Paul M. Bevilaqua
Chief Engineer, Advanced Development Projects
Lockheed Martin Skunk Works
MSAAE ’68, PhD ’73
For his pioneering contributions to aerospace design and to the defense of our nation, and for his service to Purdue University, the College of Engineering is proud to present the Distinguished Engineering Alumnus Award to Paul M. Bevilaqua.
Technology Changes, Science Lasts
“When I was at Purdue, we used punch cards and drawing tables, and airplanes looked like 707s—all of that’s obsolete now,” says Paul Bevilaqua. “Purdue taught me that technology changes, but science lasts. As an undergraduate, I learned how the pieces are moved, and at Purdue I learned how to play chess.”
Bevilaqua studied at Notre Dame as an undergraduate before enrolling in Purdue’s School of Aeronautics and Astronautics as a graduate student. He graduated from Purdue with a PhD in 1973 and then served as a captain in the U.S. Air Force and Deputy Director of the Energy Conversion Laboratory at Wright-Patterson Air Force Base in Ohio. From 1975 to 1985, he was Manager of Advanced Programs at Rockwell International’s Navy Aircraft Plant in Columbus, Ohio. Then Bevilaqua joined the Lockheed Martin Skunk Works in Palmdale, California, as Chief Engineer of Advanced Development Projects. At the Skunk Works, Bevilaqua began work on concepts for a supersonic Vertical Take Off and Landing (VTOL) Aircraft—a jet airplane that can hover like a helicopter.
“The essential challenge is to hover well,” Bevilaqua says. “The difficulty with trying to pack a helicopter rotor into an airplane has been that you can’t make the rotor small enough and get enough thrust out of it to hover.”
Britain’s Harrier jet, for example—the first production airplane to land and take off vertically—is designed so that the pilot actually sits in the air inlet of a fan so large that the plane is unable to achieve supersonic flight.
“We needed to find some way to get increased air flow and reduced disk loading and still be able to achieve supersonic flight,” Bevilaqua says.

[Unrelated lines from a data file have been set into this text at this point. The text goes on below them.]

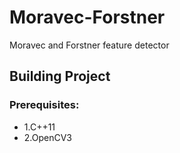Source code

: # Moravec-Forstner
Moravec and Forstner feature detector

## Building Project
### Prerequisites:
* 1.C++11
* 2.OpenCV3 
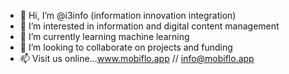 - 👋 Hi, I’m @i3info (information innovation integration)
- 👀 I’m interested in information and digital content management
- 🌱 I’m currently learning machine learning
- 💞️ I’m looking to collaborate on projects and funding
- 📫 Visit us online...www.mobiflo.app // info@mobiflo.app


<!---
i3info/i3info is a ✨ special ✨ repository because its `README.md` (this file) appears on your GitHub profile.
You can click the Preview link to take a look at your changes.
--->

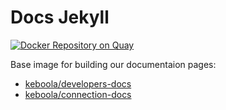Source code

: # Docs Jekyll

[![Docker Repository on Quay](https://quay.io/repository/keboola/docs-jekyll/status "Docker Repository on Quay")](https://quay.io/repository/keboola/docs-jekyll)

Base image for building our documentaion pages:

- [keboola/developers-docs](https://github.com/keboola/developers-docs)
- [keboola/connection-docs](https://github.com/keboola/connection-docs)
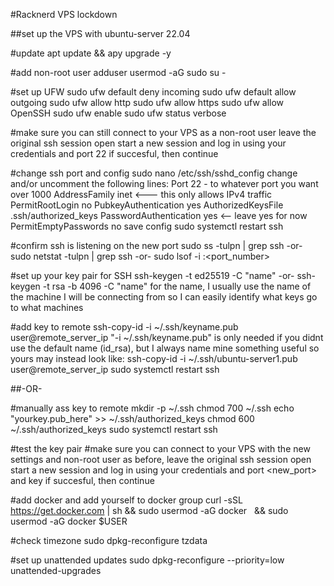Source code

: #Racknerd VPS lockdown

##set up the VPS with ubuntu-server 22.04

#update
apt update && apy upgrade -y

#add non-root user
  adduser <user>
  usermod -aG sudo <user>
  su - <user>

#set up UFW
  sudo ufw default deny incoming
  sudo ufw default allow outgoing
  sudo ufw allow http
  sudo ufw allow https
  sudo ufw allow OpenSSH
  sudo ufw enable
  sudo ufw status verbose

#make sure you can still connect to your VPS as a non-root user
  leave the original ssh session open
  start a new session and log in using your credentials and port 22
  if succesful, then continue

#change ssh port and config
  sudo nano /etc/ssh/sshd_config
  change and/or uncomment the following lines:
    Port 22 - to whatever port you want over 1000 
    AddressFamily inet <---  this only allows IPv4 traffic
    PermitRootLogin no 
    PubkeyAuthentication yes
    AuthorizedKeysFile      .ssh/authorized_keys
    PasswordAuthentication yes <--  leave yes for now
    PermitEmptyPasswords no
  save config
  sudo systemctl restart ssh
  
#confirm ssh is listening on the new port
  sudo ss -tulpn | grep ssh  -or-
  sudo netstat -tulpn | grep ssh  -or-
  sudo lsof -i :<port_number>

#set up your key pair for SSH
  ssh-keygen -t ed25519 -C "name"   -or-
  ssh-keygen -t rsa -b 4096 -C "name"
for the name, I usually use the name of the machine I will be connecting from so I can easily identify what keys go to what machines

#add key to remote
  ssh-copy-id -i ~/.ssh/keyname.pub user@remote_server_ip
"-i ~/.ssh/keyname.pub" is only needed if you didnt use the default name (id_rsa), but I always name mine something useful so yours may instead look like:
  ssh-copy-id -i ~/.ssh/ubuntu-server1.pub user@remote_server_ip
  sudo systemctl restart ssh

##-OR-

#manually ass key to remote
  mkdir -p ~/.ssh
  chmod 700 ~/.ssh
  echo "yourkey.pub_here" >> ~/.ssh/authorized_keys
  chmod 600 ~/.ssh/authorized_keys
  sudo systemctl restart ssh

#test the key pair
#make sure you can connect to your VPS with the new settings and non-root user
  as before, leave the original ssh session open
  start a new session and log in using your credentials and port <new_port> and key
  if succesful, then continue

#add docker and add yourself to docker group
  curl -sSL https://get.docker.com | sh && sudo usermod -aG docker <user>  && sudo usermod -aG docker $USER

#check timezone
  sudo dpkg-reconfigure tzdata

#set up unattended updates
  sudo dpkg-reconfigure --priority=low unattended-upgrades
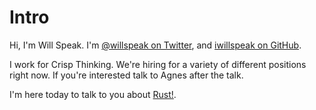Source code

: # Intro

Hi, I'm Will Speak. I'm [@willspeak on
Twitter](https://twitter.com/willspeak), and [iwillspeak on
GitHub](https://github.com/iwillspeak).

I work for Crisp Thinking. We're hiring for a variety of different
positions right now. If you're interested talk to Agnes after the
talk.

I'm here today to talk to you about [Rust!](https://rust-lang.org/).
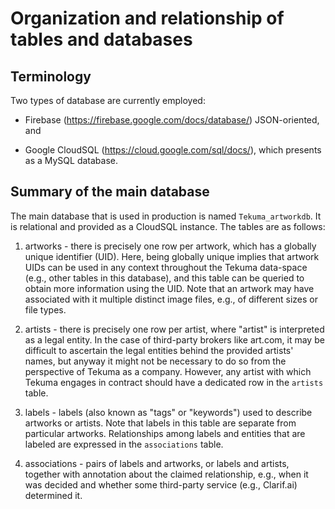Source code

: # Organization and relationship of tables and databases

## Terminology

Two types of database are currently employed:

* Firebase (https://firebase.google.com/docs/database/) JSON-oriented, and

* Google CloudSQL (https://cloud.google.com/sql/docs/),
  which presents as a MySQL database.


## Summary of the main database

The main database that is used in production is named `Tekuma_artworkdb`. It is
relational and provided as a CloudSQL instance. The tables are as follows:

1. artworks - there is precisely one row per artwork, which has a globally
   unique identifier (UID). Here, being globally unique implies that artwork
   UIDs can be used in any context throughout the Tekuma data-space (e.g., other
   tables in this database), and this table can be queried to obtain more
   information using the UID. Note that an artwork may have associated with it
   multiple distinct image files, e.g., of different sizes or file types.

2. artists - there is precisely one row per artist, where "artist" is
   interpreted as a legal entity. In the case of third-party brokers like
   art.com, it may be difficult to ascertain the legal entities behind the
   provided artists' names, but anyway it might not be necessary to do so from
   the perspective of Tekuma as a company. However, any artist with which Tekuma
   engages in contract should have a dedicated row in the `artists` table.

3. labels - labels (also known as "tags" or "keywords") used to describe
   artworks or artists. Note that labels in this table are separate from
   particular artworks. Relationships among labels and entities that are labeled
   are expressed in the `associations` table.

4. associations - pairs of labels and artworks, or labels and artists, together
   with annotation about the claimed relationship, e.g., when it was decided and
   whether some third-party service (e.g., Clarif.ai) determined it.
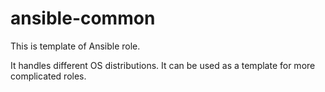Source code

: ansible-common
==============

This is template of Ansible role.

It handles different OS distributions. It can be used as a template
for more complicated roles.
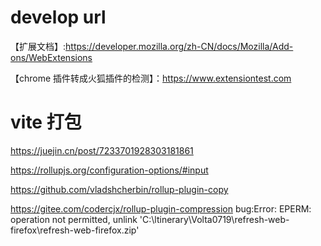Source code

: # develop url
【扩展文档】:https://developer.mozilla.org/zh-CN/docs/Mozilla/Add-ons/WebExtensions 

【chrome 插件转成火狐插件的检测】：https://www.extensiontest.com

# vite 打包

https://juejin.cn/post/7233701928303181861

https://rollupjs.org/configuration-options/#input


https://github.com/vladshcherbin/rollup-plugin-copy


https://gitee.com/codercjx/rollup-plugin-compression
bug:Error: EPERM: operation not permitted, unlink 'C:\ltinerary\Volta0719\refresh-web-firefox\refresh-web-firefox.zip'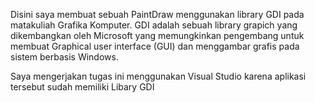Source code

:Disini saya membuat sebuah PaintDraw menggunakan library GDI pada matakuliah Grafika Komputer.
GDI adalah sebuah library grapich yang dikembangkan oleh Microsoft yang memungkinkan pengembang untuk membuat Graphical user interface (GUI) dan menggambar grafis pada sistem berbasis Windows.

Saya mengerjakan tugas ini menggunakan Visual Studio karena aplikasi tersebut sudah memiliki Libary GDI

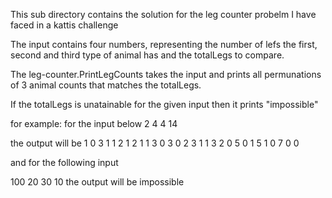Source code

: This sub directory contains the solution for the leg counter probelm I have faced in a kattis challenge

The input contains four numbers, representing the number of lefs the first, second and third type of animal has and the totalLegs to compare.

The leg-counter.PrintLegCounts takes the input and prints all permunations of 3 animal counts that matches the totalLegs.

If the totalLegs is unatainable for the given input then it prints "impossible"

for example: for the input below
2 4 4 14

the output will be 
1 0 3
1 1 2
1 2 1
1 3 0
3 0 2
3 1 1
3 2 0
5 0 1
5 1 0
7 0 0

and for the following input

100 20 30 10
 the output will be
 impossible


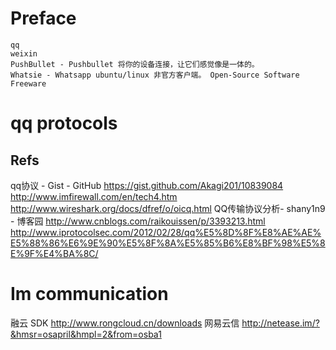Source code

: # Preface

    qq
    weixin
    PushBullet - Pushbullet 将你的设备连接，让它们感觉像是一体的。
    Whatsie - Whatsapp ubuntu/linux 非官方客户端。 Open-Source Software Freeware

# qq protocols

## Refs
qq协议 - Gist - GitHub
https://gist.github.com/Akagi201/10839084
http://www.imfirewall.com/en/tech4.htm
http://www.wireshark.org/docs/dfref/o/oicq.html
QQ传输协议分析- shany1n9 - 博客园
http://www.cnblogs.com/raikouissen/p/3393213.html
http://www.iprotocolsec.com/2012/02/28/qq%E5%8D%8F%E8%AE%AE%E5%88%86%E6%9E%90%E5%8F%8A%E5%85%B6%E8%BF%98%E5%8E%9F%E4%BA%8C/

# Im communication
融云 SDK
http://www.rongcloud.cn/downloads
网易云信
http://netease.im/?&hmsr=osapril&hmpl=2&from=osba1
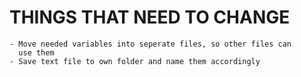 # THINGS THAT NEED TO CHANGE


    - Move needed variables into seperate files, so other files can
      use them
    - Save text file to own folder and name them accordingly
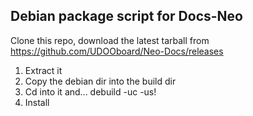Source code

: ## Debian package script for Docs-Neo
Clone this repo, download the latest tarball from
https://github.com/UDOOboard/Neo-Docs/releases

 1. Extract it
 2. Copy the debian dir into the build dir
 3. Cd into it and... debuild -uc -us!
 4. Install
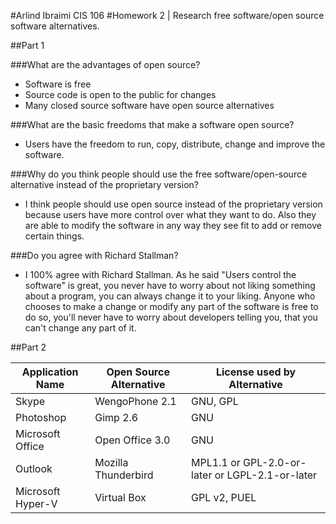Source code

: #Arlind Ibraimi  CIS 106
#Homework 2 | Research free software/open source software alternatives.

##Part 1

###What are the advantages of open source?
- Software is free
- Source code is open to the public for changes
- Many closed source software have open source alternatives

###What are the basic freedoms that make a software open source?
- Users have the freedom to run, copy, distribute, change and improve the software.

###Why do you think people should use the free software/open-source alternative instead of the proprietary version? 
- I think people should use open source instead of the proprietary version because users have more control over what they want to do. Also they are able to modify the software in any way they see fit to add or remove certain things.

###Do you agree with Richard Stallman? 
- I 100% agree with Richard Stallman. As he said "Users control the software" is great, you never have to worry about not liking something about a program, you can always change it to your liking. Anyone who chooses to make a change or modify any part of the software is free to do so, you'll never have to worry about developers telling you, that you can't change any part of it. 

##Part 2

| Application Name | Open Source Alternative | License used by Alternative |
|-----|------|-----|
| Skype | WengoPhone 2.1 | GNU, GPL
| Photoshop | Gimp 2.6 | GNU
| Microsoft Office | Open Office 3.0 | GNU
| Outlook | Mozilla Thunderbird | MPL1.1 or GPL-2.0-or-later or LGPL-2.1-or-later
| Microsoft Hyper-V | Virtual Box | GPL v2, PUEL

One From Column A, One From Column B, One From Column C
The concept was to take the one big fan in the Harrier and break it into two little fans, and then find a new method of powering the fans. So Bevilaqua drew three columns in a computer that listed all the ways that he could extract power from the hot, high-pressure gas blasting from the nozzle—spin a turbine, run a generator, charge it with ions and run it through a magnet—another column that listed all the ways he could transfer power from the back of the airplane to the front—through a wire, beam it with a laser, run a shaft—and all the ways in which he could turn power into lift—with a rocket, with a propeller, with a cannon. “I took these lists and forced associations,” he says. “I took one from column A, one from column B, one from column C, and then tried to invent a system that used those three mechanisms.”
Frustrated, Bevilaqua found that there was no better way than the tried-and-true approach of the turbine engine and fan mechanism, so he realized he would have to redesign the turbine if he was to create an aircraft that could hover like a hummingbird.
“I suddenly thought of a way to switch the cycle of a jet engine from a thrust cycle, like on a conventional jet engine, to a shaft cycle, like the turbines on a ship or a helicopter,” Bevilaqua says. “It took eight months of brainstorming to program the computer in my head, and ten seconds to come up with the idea. I guess it was kind of an ‘aha!’ moment.”
Winning the Joint Strike Fighter Competition
Lockheed Martin patented Bevilaqua’s Lift Fan Propulsion System under his name in 1993.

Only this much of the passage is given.